No, films now aren't as heavy (there are always exceptions). Just as the Iron Man that had his genesis in the 60s was far more complex (drug addiction) than the "family friendly" version played by Robert Downey, Jr. in the film opening Friday. For today's Iron Man the deepest it gets is a kind of spiritual epiphany that allows him to justify killing people with his weapons. Industrialist Stark (Downey) could be a bastard combination of Shaw's Andrew Undershaft and pop spy Matt Helm the way he profits from arms and dispatches evil doers. Maybe in the sequel (Downey has signed for three) Stark donates his profits to Greenpeace.

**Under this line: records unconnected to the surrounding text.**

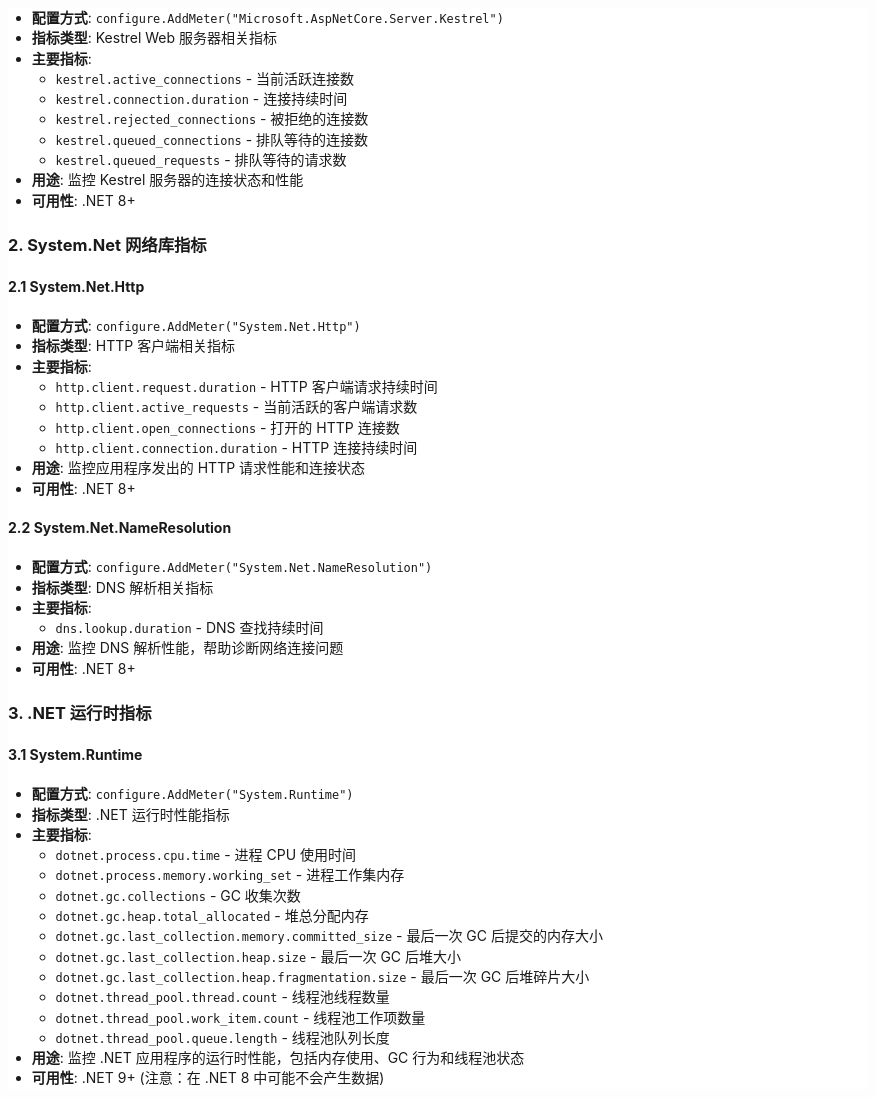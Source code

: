 - **配置方式**: `configure.AddMeter("Microsoft.AspNetCore.Server.Kestrel")`
- **指标类型**: Kestrel Web 服务器相关指标
- **主要指标**:
    - `kestrel.active_connections` - 当前活跃连接数
    - `kestrel.connection.duration` - 连接持续时间
    - `kestrel.rejected_connections` - 被拒绝的连接数
    - `kestrel.queued_connections` - 排队等待的连接数
    - `kestrel.queued_requests` - 排队等待的请求数
- **用途**: 监控 Kestrel 服务器的连接状态和性能
- **可用性**: .NET 8+

### 2. System.Net 网络库指标

#### 2.1 System.Net.Http

- **配置方式**: `configure.AddMeter("System.Net.Http")`
- **指标类型**: HTTP 客户端相关指标
- **主要指标**:
    - `http.client.request.duration` - HTTP 客户端请求持续时间
    - `http.client.active_requests` - 当前活跃的客户端请求数
    - `http.client.open_connections` - 打开的 HTTP 连接数
    - `http.client.connection.duration` - HTTP 连接持续时间
- **用途**: 监控应用程序发出的 HTTP 请求性能和连接状态
- **可用性**: .NET 8+

#### 2.2 System.Net.NameResolution

- **配置方式**: `configure.AddMeter("System.Net.NameResolution")`
- **指标类型**: DNS 解析相关指标
- **主要指标**:
    - `dns.lookup.duration` - DNS 查找持续时间
- **用途**: 监控 DNS 解析性能，帮助诊断网络连接问题
- **可用性**: .NET 8+

### 3. .NET 运行时指标

#### 3.1 System.Runtime

- **配置方式**: `configure.AddMeter("System.Runtime")`
- **指标类型**: .NET 运行时性能指标
- **主要指标**:
    - `dotnet.process.cpu.time` - 进程 CPU 使用时间
    - `dotnet.process.memory.working_set` - 进程工作集内存
    - `dotnet.gc.collections` - GC 收集次数
    - `dotnet.gc.heap.total_allocated` - 堆总分配内存
    - `dotnet.gc.last_collection.memory.committed_size` - 最后一次 GC 后提交的内存大小
    - `dotnet.gc.last_collection.heap.size` - 最后一次 GC 后堆大小
    - `dotnet.gc.last_collection.heap.fragmentation.size` - 最后一次 GC 后堆碎片大小
    - `dotnet.thread_pool.thread.count` - 线程池线程数量
    - `dotnet.thread_pool.work_item.count` - 线程池工作项数量
    - `dotnet.thread_pool.queue.length` - 线程池队列长度
- **用途**: 监控 .NET 应用程序的运行时性能，包括内存使用、GC 行为和线程池状态
- **可用性**: .NET 9+ (注意：在 .NET 8 中可能不会产生数据)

Here is my main problem with Iron Man other than it's lack of cinematic hoopla (Where is Sam Raimi when you need him?) Other superbeings are legend (Thor) or atomic mutations (Spiderman, Hulk, Fantastic Four). The reality of their powers is more sci-fi than attached to the physics of our present world. But Iron Man lives in the world of real science and his powers are all inventions in a lab, or cave as the case may be. So when Iron Man files from Malibu to Afghanistan the reality is it took him a day to fly at jet speeds, yet the film makes it look as exhausting as driving down the street to the store. Iron Man makes a small ring out of the element palladium that he uses to power his suit. Fine, only the entire movie seems constructed out of voodoo science.
I didn't have a bad time at Iron Man, but the seen it done that attitude I left the theater with bemoans ever wanting to see this on DVD or care about sequels. Stan Lee turns up in a cameo where he's transformed into Hugh Hefner.